Похожим образом поступает и сам Лапид. Его фильм слишком литературен, претенциозен и яростен, ироничен и высокопарен для высказывания на родном наречии. Язык «Синонимов» – «новая новая» волна, ранние фильмы Каракса, Бессона, Бенекса с их чувственностью, откровенностью и страстью. Но это ничуть не подражательность, а именно синонимичность, которая и делает картину оригинальной, хотя сюжетов о поиске национальной и культурной идентичности не счесть. «Синонимы» – неровное, затянутое, иногда раздражающее кино, но в нем есть принципиальная для искусства вещь: киноязык диктует сюжет, рассказ срастается с рассказчиком и не может быть передан третьему лицу (однажды Йоав попытался, но потом передумал). Кроме того, чужой язык освобождает от страха банальности – и Лапид легко жонглирует клише как об израильской витальности, так и о скучающих французских буржуа.
«Мечтатели»
В начале фильма Йоав приходит переночевать в огромную пустую и холодную квартиру, пытается согреться в ванне, а когда выбирается оттуда, обнаруживает, что все его вещи, включая нижнее белье, украдены. Наутро его, голого и окоченевшего, находят соседи Эмиль и Каролин, пара состоятельных бездельников (он сочиняет бездарный роман, она играет на гобое). Сраженные красотой мигранта, добрые буржуа дарят ему дизайнерские шмотки и деньги на подъем.
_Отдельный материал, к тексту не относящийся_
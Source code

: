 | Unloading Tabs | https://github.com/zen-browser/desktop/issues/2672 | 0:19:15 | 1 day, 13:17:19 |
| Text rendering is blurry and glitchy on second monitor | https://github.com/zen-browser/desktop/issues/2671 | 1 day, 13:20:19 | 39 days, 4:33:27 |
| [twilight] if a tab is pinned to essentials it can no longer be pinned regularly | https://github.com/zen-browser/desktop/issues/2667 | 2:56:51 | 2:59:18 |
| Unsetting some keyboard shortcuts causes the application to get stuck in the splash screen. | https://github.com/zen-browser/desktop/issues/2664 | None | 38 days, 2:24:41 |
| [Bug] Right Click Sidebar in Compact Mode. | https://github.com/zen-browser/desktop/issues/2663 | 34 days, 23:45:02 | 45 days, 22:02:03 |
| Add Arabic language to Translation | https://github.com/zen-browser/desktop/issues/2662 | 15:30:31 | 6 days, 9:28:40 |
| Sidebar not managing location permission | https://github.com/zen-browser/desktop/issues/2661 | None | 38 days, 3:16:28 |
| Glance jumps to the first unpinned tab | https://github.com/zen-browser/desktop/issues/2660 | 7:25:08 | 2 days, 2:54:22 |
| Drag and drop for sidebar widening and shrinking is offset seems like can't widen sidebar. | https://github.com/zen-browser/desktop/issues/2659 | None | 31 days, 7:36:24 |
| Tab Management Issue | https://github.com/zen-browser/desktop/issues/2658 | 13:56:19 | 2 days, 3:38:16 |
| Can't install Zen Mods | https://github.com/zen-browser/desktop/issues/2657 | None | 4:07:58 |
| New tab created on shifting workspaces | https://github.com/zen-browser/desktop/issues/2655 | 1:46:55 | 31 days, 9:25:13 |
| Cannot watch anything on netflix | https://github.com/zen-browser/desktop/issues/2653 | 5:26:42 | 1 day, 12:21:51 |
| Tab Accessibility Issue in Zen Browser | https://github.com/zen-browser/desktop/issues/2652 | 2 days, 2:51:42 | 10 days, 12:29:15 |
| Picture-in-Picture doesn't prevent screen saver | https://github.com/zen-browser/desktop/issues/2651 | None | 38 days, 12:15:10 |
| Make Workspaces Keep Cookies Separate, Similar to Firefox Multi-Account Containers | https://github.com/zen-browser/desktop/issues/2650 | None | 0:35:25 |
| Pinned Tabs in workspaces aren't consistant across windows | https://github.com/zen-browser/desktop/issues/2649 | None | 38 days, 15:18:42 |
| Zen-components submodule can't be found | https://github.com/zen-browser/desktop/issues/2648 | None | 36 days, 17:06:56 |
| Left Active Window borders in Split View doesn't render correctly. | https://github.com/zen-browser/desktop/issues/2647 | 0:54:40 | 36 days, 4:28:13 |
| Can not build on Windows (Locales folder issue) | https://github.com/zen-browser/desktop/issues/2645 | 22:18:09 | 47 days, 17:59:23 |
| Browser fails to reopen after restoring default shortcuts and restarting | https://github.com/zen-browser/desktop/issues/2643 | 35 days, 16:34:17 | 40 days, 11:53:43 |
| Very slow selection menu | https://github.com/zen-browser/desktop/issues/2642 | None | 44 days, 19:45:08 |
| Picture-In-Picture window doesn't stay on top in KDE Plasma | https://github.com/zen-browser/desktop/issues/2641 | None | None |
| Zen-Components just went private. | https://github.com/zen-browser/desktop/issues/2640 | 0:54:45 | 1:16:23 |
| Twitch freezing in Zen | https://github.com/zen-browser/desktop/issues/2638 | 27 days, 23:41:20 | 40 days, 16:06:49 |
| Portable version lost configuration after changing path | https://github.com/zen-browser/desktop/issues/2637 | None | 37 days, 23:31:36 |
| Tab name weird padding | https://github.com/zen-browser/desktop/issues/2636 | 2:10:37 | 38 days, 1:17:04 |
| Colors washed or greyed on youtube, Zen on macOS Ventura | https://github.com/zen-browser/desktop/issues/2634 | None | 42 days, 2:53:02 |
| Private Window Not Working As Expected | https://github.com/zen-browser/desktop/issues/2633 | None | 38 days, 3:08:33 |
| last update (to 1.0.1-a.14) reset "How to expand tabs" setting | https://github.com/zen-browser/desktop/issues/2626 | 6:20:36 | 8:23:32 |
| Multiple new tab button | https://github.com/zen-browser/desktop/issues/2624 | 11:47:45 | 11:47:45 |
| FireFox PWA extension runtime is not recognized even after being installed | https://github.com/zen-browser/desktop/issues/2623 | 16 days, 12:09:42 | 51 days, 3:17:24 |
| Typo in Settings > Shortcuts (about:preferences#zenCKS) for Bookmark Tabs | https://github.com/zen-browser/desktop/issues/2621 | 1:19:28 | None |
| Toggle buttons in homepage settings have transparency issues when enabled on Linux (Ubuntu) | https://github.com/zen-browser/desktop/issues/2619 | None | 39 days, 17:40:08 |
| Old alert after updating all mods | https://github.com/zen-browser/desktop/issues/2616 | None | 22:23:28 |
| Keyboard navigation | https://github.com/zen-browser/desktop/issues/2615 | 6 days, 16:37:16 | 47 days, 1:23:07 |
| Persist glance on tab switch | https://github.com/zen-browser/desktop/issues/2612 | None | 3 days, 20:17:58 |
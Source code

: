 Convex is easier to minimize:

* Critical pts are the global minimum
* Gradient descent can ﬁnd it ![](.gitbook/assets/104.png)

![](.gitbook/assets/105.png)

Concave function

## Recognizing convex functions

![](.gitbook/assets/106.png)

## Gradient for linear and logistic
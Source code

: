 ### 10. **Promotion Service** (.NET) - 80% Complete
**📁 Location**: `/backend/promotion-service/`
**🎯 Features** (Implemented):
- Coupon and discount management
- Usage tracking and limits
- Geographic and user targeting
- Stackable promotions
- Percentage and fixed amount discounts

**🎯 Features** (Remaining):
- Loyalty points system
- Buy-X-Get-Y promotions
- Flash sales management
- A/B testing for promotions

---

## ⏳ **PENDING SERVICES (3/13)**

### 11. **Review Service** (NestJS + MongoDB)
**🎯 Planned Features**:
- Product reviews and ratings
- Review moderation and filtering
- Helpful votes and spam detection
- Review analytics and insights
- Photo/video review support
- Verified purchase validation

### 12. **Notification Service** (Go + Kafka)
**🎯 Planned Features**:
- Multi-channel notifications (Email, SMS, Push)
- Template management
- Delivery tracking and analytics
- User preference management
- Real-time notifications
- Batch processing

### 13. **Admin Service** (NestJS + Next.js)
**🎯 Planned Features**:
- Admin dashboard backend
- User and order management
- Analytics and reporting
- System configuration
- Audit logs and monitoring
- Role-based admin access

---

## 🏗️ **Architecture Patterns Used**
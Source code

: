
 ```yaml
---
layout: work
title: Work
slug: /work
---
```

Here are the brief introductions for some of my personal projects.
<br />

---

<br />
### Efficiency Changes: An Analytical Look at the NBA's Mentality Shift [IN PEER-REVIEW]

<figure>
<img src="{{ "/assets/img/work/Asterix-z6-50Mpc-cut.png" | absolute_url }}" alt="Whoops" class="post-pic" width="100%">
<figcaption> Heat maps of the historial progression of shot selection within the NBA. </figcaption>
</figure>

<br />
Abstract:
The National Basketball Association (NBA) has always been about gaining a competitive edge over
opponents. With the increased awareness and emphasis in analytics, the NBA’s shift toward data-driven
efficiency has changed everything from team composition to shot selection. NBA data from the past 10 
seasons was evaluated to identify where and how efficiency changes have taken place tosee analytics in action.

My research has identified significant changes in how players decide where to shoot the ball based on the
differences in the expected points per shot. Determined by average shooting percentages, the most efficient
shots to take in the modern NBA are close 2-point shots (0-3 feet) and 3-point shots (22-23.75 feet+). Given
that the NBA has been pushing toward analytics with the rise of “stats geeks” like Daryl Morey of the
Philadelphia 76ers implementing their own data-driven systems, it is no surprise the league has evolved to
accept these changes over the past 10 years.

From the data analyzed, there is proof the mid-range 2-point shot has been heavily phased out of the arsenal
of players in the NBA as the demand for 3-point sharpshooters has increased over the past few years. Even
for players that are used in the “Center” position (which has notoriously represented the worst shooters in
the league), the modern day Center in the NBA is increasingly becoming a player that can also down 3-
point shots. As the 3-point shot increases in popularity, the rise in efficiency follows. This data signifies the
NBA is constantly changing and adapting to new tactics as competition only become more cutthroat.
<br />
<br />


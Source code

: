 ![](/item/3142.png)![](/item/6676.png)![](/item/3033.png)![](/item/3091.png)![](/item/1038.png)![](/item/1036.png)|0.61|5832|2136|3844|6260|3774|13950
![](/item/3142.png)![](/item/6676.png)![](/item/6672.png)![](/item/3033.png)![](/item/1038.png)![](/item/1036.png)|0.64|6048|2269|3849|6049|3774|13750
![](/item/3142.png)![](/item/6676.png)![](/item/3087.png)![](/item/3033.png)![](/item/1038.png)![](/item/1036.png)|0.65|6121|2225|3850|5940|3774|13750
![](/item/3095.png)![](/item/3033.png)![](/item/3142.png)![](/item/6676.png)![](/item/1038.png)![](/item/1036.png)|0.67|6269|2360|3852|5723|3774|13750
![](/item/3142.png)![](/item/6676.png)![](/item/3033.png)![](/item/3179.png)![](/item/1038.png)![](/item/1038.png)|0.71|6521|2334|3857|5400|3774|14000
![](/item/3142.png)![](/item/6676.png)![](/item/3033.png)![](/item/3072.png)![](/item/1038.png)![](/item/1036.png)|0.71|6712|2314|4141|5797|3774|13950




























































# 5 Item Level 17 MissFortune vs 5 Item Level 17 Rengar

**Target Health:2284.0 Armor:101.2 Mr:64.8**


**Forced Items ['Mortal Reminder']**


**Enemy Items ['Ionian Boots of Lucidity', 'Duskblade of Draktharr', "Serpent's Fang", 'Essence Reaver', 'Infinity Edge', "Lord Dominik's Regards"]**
Благотворительность перерастает во влюбленность без взаимности – Йоав одержим Францией, но не французами и принимает нежность Эмиля и Каролин вполне равнодушно. Не важно, доходит ли дело до секса втроем, но так или иначе «Синонимы» ничуть не стесняются сходства с «Мечтателями» Бернардо Бертолуччи.
Тело
Йоав и сам знает, что красив. Подобно молодому Лимонову в Нью-Йорке, он готов предложить чужому городу любой интим. Чем непристойней – тем лучше. Когда его вышибают из посольства, Йоав не брезгует съемками в порно (надо отдать должное не только органике, но и отваге актера Тома Мерсье). Это, кажется, высшая точка ненависти в фильме – только голый перед камерой, имитируя оргазм, герой соглашается перейти на иврит.
Нет, одна из двух точек: порносъемка очевидно рифмуется с эпизодом на курсах адаптации для иммигрантов, где педагог предлагает каждому спеть гимн своей страны, а потом «Марсельезу», и это выглядит непристойней любой порнографии.
То есть, разобравшись с Израилем, Лапид начинает выяснять отношения с Францией. Структурно – для рифмы – это необходимо, но выходит немного дежурно: тут страсть уже скорее имитируется, чем переживается всерьез. Возможно, потому, что сильная сторона Лапида – не социальная критика, а упорство в любой ситуации и в любой стране твердить: «Каррамба! Коррида! И черрррт побери!»